## What is being asked
Using the listing below, report each line holding the string "highlights".

[Records provided Boundary: Start]

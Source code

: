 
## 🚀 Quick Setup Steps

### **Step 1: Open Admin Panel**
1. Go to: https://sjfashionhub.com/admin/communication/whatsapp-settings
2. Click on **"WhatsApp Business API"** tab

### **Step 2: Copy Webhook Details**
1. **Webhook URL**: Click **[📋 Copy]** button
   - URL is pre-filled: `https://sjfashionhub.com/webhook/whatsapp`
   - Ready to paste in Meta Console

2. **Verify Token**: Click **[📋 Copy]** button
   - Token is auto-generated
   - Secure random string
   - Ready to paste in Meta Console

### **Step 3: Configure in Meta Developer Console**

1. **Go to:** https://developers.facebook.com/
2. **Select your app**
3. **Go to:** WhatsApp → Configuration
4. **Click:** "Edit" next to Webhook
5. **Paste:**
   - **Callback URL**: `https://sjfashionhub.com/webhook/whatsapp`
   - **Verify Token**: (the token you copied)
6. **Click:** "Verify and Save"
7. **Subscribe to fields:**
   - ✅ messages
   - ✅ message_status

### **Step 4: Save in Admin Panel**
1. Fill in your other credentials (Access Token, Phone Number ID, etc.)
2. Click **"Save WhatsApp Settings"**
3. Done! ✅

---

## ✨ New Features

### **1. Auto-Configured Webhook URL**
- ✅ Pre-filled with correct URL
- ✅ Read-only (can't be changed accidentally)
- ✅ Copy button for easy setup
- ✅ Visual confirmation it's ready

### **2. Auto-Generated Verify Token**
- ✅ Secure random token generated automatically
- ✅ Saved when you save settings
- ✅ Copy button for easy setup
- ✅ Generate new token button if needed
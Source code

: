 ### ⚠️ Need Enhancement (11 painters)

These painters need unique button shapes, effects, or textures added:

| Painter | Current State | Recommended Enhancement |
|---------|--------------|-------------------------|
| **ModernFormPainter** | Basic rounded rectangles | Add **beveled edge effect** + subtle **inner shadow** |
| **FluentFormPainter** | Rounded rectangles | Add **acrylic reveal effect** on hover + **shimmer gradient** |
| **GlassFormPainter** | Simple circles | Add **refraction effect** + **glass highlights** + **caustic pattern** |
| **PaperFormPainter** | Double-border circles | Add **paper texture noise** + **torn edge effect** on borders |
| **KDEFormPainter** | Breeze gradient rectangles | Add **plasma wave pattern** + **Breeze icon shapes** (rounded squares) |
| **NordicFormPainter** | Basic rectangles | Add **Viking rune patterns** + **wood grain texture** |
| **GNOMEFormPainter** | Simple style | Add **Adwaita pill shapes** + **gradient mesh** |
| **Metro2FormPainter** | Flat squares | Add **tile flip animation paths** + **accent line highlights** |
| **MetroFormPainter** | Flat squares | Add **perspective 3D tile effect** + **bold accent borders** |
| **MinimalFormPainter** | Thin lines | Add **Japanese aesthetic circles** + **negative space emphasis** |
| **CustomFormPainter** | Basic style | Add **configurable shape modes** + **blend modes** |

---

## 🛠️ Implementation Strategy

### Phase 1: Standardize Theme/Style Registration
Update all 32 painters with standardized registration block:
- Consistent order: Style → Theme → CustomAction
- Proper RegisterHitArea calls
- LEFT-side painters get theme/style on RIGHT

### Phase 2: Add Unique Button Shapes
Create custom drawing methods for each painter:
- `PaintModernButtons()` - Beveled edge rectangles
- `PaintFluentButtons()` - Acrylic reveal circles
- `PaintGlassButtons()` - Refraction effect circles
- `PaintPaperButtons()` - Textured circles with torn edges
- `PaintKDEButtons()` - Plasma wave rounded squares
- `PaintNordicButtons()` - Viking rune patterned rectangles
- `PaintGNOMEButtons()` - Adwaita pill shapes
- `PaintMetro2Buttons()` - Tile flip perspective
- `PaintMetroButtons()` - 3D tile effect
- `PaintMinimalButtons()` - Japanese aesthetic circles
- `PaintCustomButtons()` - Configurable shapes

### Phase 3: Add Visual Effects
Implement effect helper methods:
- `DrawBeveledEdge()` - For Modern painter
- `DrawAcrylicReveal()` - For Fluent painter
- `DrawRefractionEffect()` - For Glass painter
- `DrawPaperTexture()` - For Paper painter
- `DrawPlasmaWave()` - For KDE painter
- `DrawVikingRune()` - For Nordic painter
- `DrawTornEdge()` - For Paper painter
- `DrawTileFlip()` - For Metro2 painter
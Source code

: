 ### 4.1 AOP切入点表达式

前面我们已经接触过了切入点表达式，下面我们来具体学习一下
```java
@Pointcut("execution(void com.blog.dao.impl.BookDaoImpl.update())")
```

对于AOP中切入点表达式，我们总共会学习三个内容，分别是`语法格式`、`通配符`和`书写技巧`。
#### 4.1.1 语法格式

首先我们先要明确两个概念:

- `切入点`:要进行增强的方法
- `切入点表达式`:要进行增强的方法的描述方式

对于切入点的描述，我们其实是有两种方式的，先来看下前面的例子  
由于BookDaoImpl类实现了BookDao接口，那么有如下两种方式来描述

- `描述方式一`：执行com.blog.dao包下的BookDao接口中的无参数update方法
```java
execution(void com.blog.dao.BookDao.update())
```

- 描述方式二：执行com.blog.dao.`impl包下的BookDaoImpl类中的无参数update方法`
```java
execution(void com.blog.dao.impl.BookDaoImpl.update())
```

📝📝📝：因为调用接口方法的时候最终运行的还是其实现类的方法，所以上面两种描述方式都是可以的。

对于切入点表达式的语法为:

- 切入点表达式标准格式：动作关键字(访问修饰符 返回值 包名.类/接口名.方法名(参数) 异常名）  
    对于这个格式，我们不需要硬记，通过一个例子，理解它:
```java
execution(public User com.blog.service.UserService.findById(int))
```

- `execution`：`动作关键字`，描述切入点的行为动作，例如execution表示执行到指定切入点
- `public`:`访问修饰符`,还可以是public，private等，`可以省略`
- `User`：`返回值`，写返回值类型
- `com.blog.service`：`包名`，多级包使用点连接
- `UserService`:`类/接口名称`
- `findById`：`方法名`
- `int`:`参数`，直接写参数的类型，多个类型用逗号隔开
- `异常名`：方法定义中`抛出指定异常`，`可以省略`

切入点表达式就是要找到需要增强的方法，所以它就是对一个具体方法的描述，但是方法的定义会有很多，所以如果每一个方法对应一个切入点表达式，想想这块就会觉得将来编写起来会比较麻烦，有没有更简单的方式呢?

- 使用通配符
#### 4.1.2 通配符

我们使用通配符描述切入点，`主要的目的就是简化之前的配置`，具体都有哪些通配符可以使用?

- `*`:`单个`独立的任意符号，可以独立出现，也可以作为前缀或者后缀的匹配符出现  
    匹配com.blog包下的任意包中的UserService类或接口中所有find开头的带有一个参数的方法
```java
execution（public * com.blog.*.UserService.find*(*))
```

[Records provided Boundary: End]

## Task response
| **GlassFormPainter** | Simple circles | Add **refraction effect** + **glass highlights** + **caustic pattern** |
| **Metro2FormPainter** | Flat squares | Add **tile flip animation paths** + **accent line highlights** |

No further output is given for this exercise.